When I do a show slave status\G
, sometimes mysqld will lie to me and give me a wrong Exec_Master_Log_Pos
. Let me explain with a situation from last night.
This is the output of show slave status\G
from mysql version 5.0.41-community-log:
mysql> show slave status \G *************************** 1. row *************************** Slave_IO_State: Waiting for master to send event Master_Host: XXX.XXX.XXX.XXX Master_User: replic_username Master_Port: 3306 Connect_Retry: 60 Master_Log_File: mysql-bin.000480 Read_Master_Log_Pos: 690470773 Relay_Log_File: db2-relay-bin.000028 Relay_Log_Pos: 683977007 Relay_Master_Log_File: mysql-bin.000480 Slave_IO_Running: Yes Slave_SQL_Running: No Replicate_Do_DB: Replicate_Ignore_DB: Replicate_Do_Table: Replicate_Ignore_Table: Replicate_Wild_Do_Table: Replicate_Wild_Ignore_Table: Last_Errno: 0 Last_Error: Could not parse relay log event entry.

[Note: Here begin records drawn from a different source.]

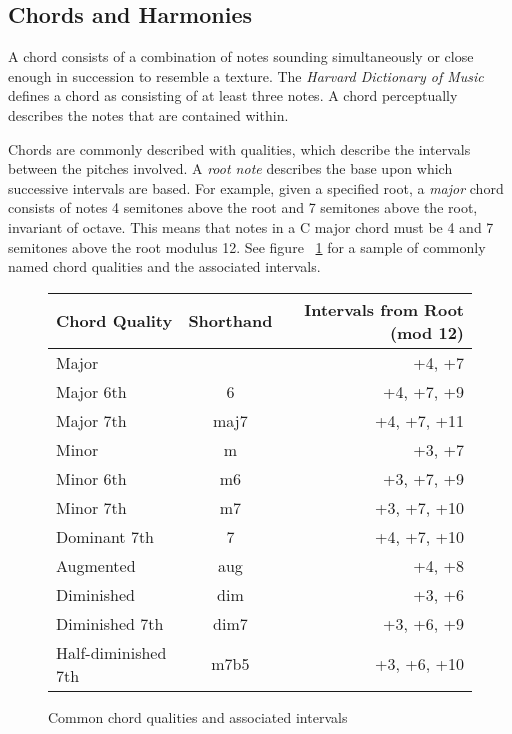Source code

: \subsection{Chords and Harmonies}

A chord consists of a combination of notes sounding simultaneously or close enough in succession to resemble a texture. The \textit{Harvard Dictionary of Music} defines a chord as consisting of at least three notes\cite{harvdict}. A chord perceptually describes the notes that are contained within.

Chords are commonly described with qualities, which describe the intervals between the pitches involved. A \textit{root note} describes the base upon which successive intervals are based. For example, given a specified root, a \textit{major} chord consists of notes 4 semitones above the root and 7 semitones above the root, invariant of octave. This means that notes in a C major chord must be 4 and 7 semitones above the root modulus 12. See figure ~\ref{fig:qualitytable} for a sample of commonly named chord qualities and the associated intervals.

\begin{figure}[h!]
\begin{center}
\begin{tabular}{lcr}
\toprule
Chord Quality       & Shorthand & Intervals from Root (mod 12) \\
\midrule
Major               &           & +4, +7     \\
Major 6th           & 6         & +4, +7, +9 \\
Major 7th           & maj7      & +4, +7, +11\\
Minor               & m         & +3, +7     \\
Minor 6th           & m6        & +3, +7, +9 \\
Minor 7th           & m7        & +3, +7, +10\\
Dominant 7th        & 7         & +4, +7, +10\\
Augmented           & aug       & +4, +8     \\
Diminished          & dim       & +3, +6     \\
Diminished 7th      & dim7      & +3, +6, +9 \\
Half-diminished 7th & m7b5      & +3, +6, +10\\
\bottomrule
\end{tabular}
\caption{Common chord qualities and associated intervals}
\label{fig:qualitytable}
\end{center}
\end{figure}

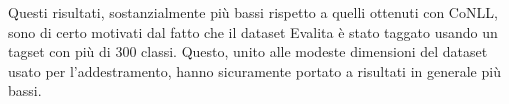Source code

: Questi risultati, sostanzialmente pi\`u bassi rispetto a quelli ottenuti con CoNLL,
sono di certo motivati dal fatto che il dataset Evalita \`e stato taggato usando
un tagset con pi\`u di 300 classi. Questo, unito alle modeste dimensioni del dataset
usato per l'addestramento, hanno sicuramente portato a risultati in generale pi\`u
bassi.
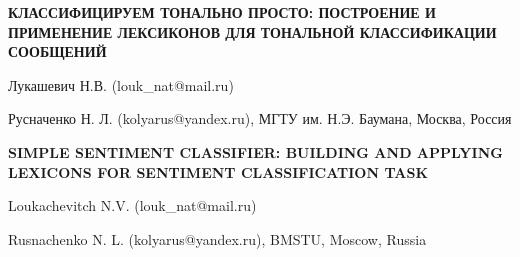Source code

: \documentclass[a4paper,11pt]{extarticle}
\begin{document}
    \newcommand\twitter{{\it Twitter }}

    \begin{center}
        \bf
        КЛАССИФИЦИРУЕМ ТОНАЛЬНО ПРОСТО: ПОСТРОЕНИЕ И ПРИМЕНЕНИЕ ЛЕКСИКОНОВ ДЛЯ
        ТОНАЛЬНОЙ КЛАССИФИКАЦИИ СООБЩЕНИЙ
    \end{center}
    \begin{center}
        Лукашевич Н.В. (louk\_nat@mail.ru)

        Русначенко Н. Л. (kolyarus@yandex.ru),
        МГТУ им. Н.Э. Баумана, Москва, Россия
    \end{center}
    \begin{center}
        \bf
        SIMPLE SENTIMENT CLASSIFIER: BUILDING AND APPLYING LEXICONS FOR SENTIMENT
        CLASSIFICATION TASK
    \end{center}
    \begin{center}
        Loukachevitch N.V. (louk\_nat@mail.ru)

        Rusnachenko N. L. (kolyarus@yandex.ru), BMSTU, Moscow, Russia
    \end{center}


    

    

    

    

    

    

    

    \clearpage
    \newpage
\end{document}
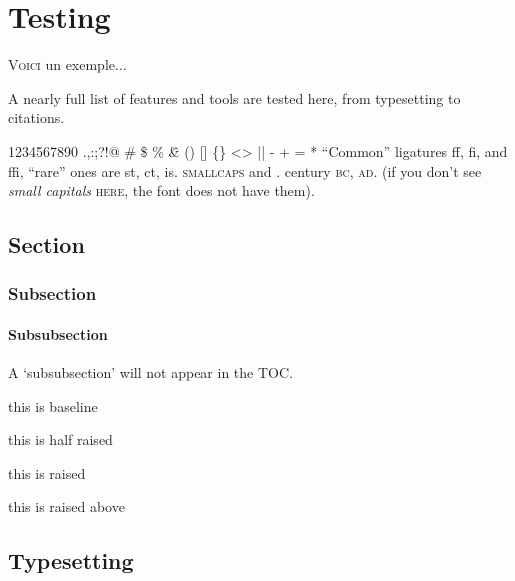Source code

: \chapter{Testing}
\label{sec:test}

\lettrine[lines=4, lraise=0.1, nindent=0em, slope=-.5em]%
{\textcolor{PolyU}{V}}{oici} un exemple... 

\lettrine[lines=6, slope=0.5em, findent=-1em]%
{A}{} nearly full list of features and tools are tested here, from typesetting to citations. 

\blindtext[1]

\bigskip



1234567890 .,:;?!@ \# \$ \% \^ \& \* () [] \{\} <> || - + = * ``Common'' ligatures ff, fi, and ffi, ``rare'' ones are st, ct, is. \textsc{smallcaps} and .      century \textsc{bc}, \textsc{ad}. (if you don't see \emph{small capitals} \textsc{here}, the font does not have them).

\noindent{\color{black}\rule{\linewidth}{0.2mm}} 

\section{Section}

\subsection{Subsection}

\subsubsection{Subsubsection} 

A `subsubsection' will not appear in the TOC. 


\noindent{\color{black}\rule{0.25\linewidth}{0.2mm}} this is baseline

\noindent{\color{black}\rule[0.5ex]{0.25\linewidth}{0.2mm}} this is half raised

\noindent{\color{black}\rule[1ex]{0.25\linewidth}{0.2mm}} this is raised

\noindent{\color{black}\rule[1.5ex]{0.25\linewidth}{0.2mm}} this is raised above

\section{Typesetting}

The possible reasons are: the master's binary log is corrupted (you can check this by running 'mysqlbinlog' on the binary log), the slave's relay log is corrupted (you can check this by running 'mysqlbinlog' on the relay log), a network problem, or a bug in the master's or slave's MySQL code. If you want to check the master's binary log or slave's relay log, you will be able to know their names by issuing 'SHOW SLAVE STATUS' on this slave. Skip_Counter: 0 Exec_Master_Log_Pos: 126 Relay_Log_Space: 690471192 Until_Condition: None Until_Log_File: Until_Log_Pos: 0 Master_SSL_Allowed: No Master_SSL_CA_File: Master_SSL_CA_Path: Master_SSL_Cert: Master_SSL_Cipher: Master_SSL_Key: Seconds_Behind_Master: NULL
So in summary, the slave SQL thread is stuck (in this case because of a problem during the transfer of the binlog data to the slave’s relay log). The show slave status\G
command tells me that it is stuck at the master binlog file mysql-bin.000480
, position 126
.
But, if I look at the error log file entries when the slave got stuck I see:
080206 16:03:48 [ERROR] Error reading packet from server: Lost connection to MySQL server during query ( server_errno=2013) 080206 16:03:48 [Note] Slave I/O thread: Failed reading log event, reconnecting to retry, log 'mysql-bin.000480' position 683976897 080206 16:03:48 [Note] Slave: connected to master 'replic_username@XXX.XXX.XXX.XXX:3306',replication resumed in log 'mysql-bin.000480' at position 683976897 080206 16:04:31 [ERROR] Error in Log_event::read_log_event(): 'read error', data_len: 1966107, event_type: 16 080206 16:04:31 [ERROR] Error reading relay log event: slave SQL thread aborted because of I/O error 080206 16:04:31 [ERROR] Slave: Could not parse relay log event entry. The possible reasons are: the master's binary log is corrupted (you can check this by running 'mysqlbinlog' on the binary log), the slave's relay log is corrupted (you can check this by running 'mysqlbinlog' on the relay log), a network problem, or a bug in the master's or slave's MySQL code. If you want to check the master's binary log or slave's relay log, you will be able to know their names by issuing 'SHOW SLAVE STATUS' on this slave. Error_code: 0 080206 16:04:31 [ERROR] Error running query, slave SQL thread aborted. Fix the problem, and restart the slave SQL thread with "SLAVE START". We stopped at log 'mysql-bin.000480' position 126
I’ll compare both outputs. show slave status
tells me that I’m stuck at:
Relay_Master_Log_File: mysql-bin.000480 Exec_Master_Log_Pos: 126
The error log file says at first that it is stuck at:
'mysql-bin.000480' position 683976897
then later in the error log is says it is stuck at:
'mysql-bin.000480' position 126
So obviously, the last information given in the error log as well as in the show slave status
command is wrong. If I had to choose, I would restart the slave at log mysql-bin.000480
position 683976897
using the command: CHANGE MASTER TO MASTER_LOG_FILE='mysql-bin.000480', MASTER_LOG_POS=683976897;
. If not, I’ll be going to try to re-run a full binlog that has been already applied.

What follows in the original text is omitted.